Steve has spent nearly three decades contributing to the success and advancement of Cleveland State University and by extension the city of Cleveland and surrounding areas. During 28 years with the Cleveland Foundation, including 19 years as president and executive director, Steve guided engagement and grant-making that impacted public education, jobs, housing, health care, neighborhood development, and the arts. He was instrumental in the creation and continuing success of Radiance—CSU’s annual scholarships fundraiser that has raised more than $6.1 million for scholarships since it was launched in 2010. An executive-in-residence at CSU’s Center for Nonprofit Policy & Practice since 2003, Steve has advised two presidents and facilitated collaborations between the university, business, and civic communities in this role.
“Steve is a highly respected and compassionate leader whose vision and work ethic have significantly impacted the city of Cleveland, Northeast Ohio, and many of this area's institutions, including Cleveland State University,” said Ronald M. Berkman, president of Cleveland State University.
- C. Michael Armstrong, recipient of the Ernest T. Stewart Award for Alumni Volunteer Involvement. Michael is the former chairman and chief executive officer of the AT&T Corporation.
Michael has served his alma mater for more than 40 years, becoming one of Miami University's most involved volunteers since he began his service on the Business Advisory Council in 1979. Since then, Mike has generously given back to Miami University in a number of ways, including serving on the University Board of Trustees and the Farmer School of Business Board of Visitors. Mike played key leadership roles in one of the institution’s most successful fundraising campaigns—which surpassed its original $350 million goal by more than $200 million—thanks, in no small part, to Mike and his wife and fellow alum, Anne, who donated $32.9 million throughout the campaign. Their contributions went on to fund a number of initiatives, including the Armstrong Institute for Interactive Media Studies (AIMS), an interdisciplinary program that develops new approaches in the creation and use of digital technologies, and the Armstrong Student Center, a vibrant facility for students in the middle of campus to commemorate the university’s bicentennial.

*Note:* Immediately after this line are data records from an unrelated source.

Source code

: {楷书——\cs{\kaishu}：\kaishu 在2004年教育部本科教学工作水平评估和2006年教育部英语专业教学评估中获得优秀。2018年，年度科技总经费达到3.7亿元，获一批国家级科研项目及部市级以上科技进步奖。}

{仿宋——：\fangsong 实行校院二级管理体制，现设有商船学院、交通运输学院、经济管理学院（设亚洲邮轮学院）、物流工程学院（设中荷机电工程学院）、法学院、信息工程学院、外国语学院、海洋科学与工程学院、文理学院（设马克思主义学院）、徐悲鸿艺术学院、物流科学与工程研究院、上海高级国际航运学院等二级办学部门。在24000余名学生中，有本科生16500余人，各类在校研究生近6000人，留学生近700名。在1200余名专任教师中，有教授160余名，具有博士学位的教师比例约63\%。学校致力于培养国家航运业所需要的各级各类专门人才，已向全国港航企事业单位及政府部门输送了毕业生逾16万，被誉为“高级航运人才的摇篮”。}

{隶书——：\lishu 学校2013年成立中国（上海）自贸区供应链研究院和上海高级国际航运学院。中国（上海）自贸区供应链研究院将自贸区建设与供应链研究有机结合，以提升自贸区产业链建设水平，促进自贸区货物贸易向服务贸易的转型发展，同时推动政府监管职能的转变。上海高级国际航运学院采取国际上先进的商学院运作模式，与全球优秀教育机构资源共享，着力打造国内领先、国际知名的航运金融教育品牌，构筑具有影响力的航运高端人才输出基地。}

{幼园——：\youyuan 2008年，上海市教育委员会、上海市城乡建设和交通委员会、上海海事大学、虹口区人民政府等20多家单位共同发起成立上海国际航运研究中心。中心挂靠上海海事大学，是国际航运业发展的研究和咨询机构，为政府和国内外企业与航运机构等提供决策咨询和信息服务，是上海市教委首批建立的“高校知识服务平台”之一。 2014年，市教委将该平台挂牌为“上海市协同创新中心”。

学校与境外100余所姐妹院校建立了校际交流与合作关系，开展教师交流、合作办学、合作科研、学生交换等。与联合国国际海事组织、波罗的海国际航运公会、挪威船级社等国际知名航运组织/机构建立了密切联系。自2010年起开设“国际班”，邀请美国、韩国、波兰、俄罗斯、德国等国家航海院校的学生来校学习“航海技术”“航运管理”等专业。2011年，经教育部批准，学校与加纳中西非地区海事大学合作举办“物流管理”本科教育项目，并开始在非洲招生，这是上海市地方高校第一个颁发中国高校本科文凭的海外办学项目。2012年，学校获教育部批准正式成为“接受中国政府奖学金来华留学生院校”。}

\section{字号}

“Mike has an uncanny ability to ask the most thought-provoking questions about the present and future. In so doing, he broadened the base of engagement, ensuring that Miami University was embracing the future in a most progressive fashion,” said David C. Hodge, former president of Miami University.
CASE will recognize these six recipients at a luncheon on Monday, July 15, in conjunction with the CASE Summit for Leaders in Advancement in Boston.
CASE—the Council for Advancement and Support of Education—is a global, not-for-profit membership association with a vision to advance education to transform lives and society.
CASE is the home for advancement professionals, inspiring, challenging, and equipping them to act effectively and with integrity to champion the success of their institutions. CASE defines the competencies and standards for the profession of advancement, leading, and championing their dissemination and application with more than 97,000 advancement professionals at 3,100 member institutions in 80 countries.
Broad and growing communities of professionals gather under the global CASE umbrella. Currently these include alumni relations, development services, communications, fundraising, government relations, and marketing. These professionals are at all stages of their careers and may be working in universities, schools, colleges, cultural institutions, or other not-for-profits. CASE uses the intellectual capital and professional talents of a community of international volunteers to advance its work, and its membership includes many educational partners who work closely with the educational sector.
Headquartered in Washington, D.C., CASE works across all continents from its regional offices in London, Singapore, and Mexico City to achieve a seamless experience for all its stakeholders, particularly its members, volunteers, and staff.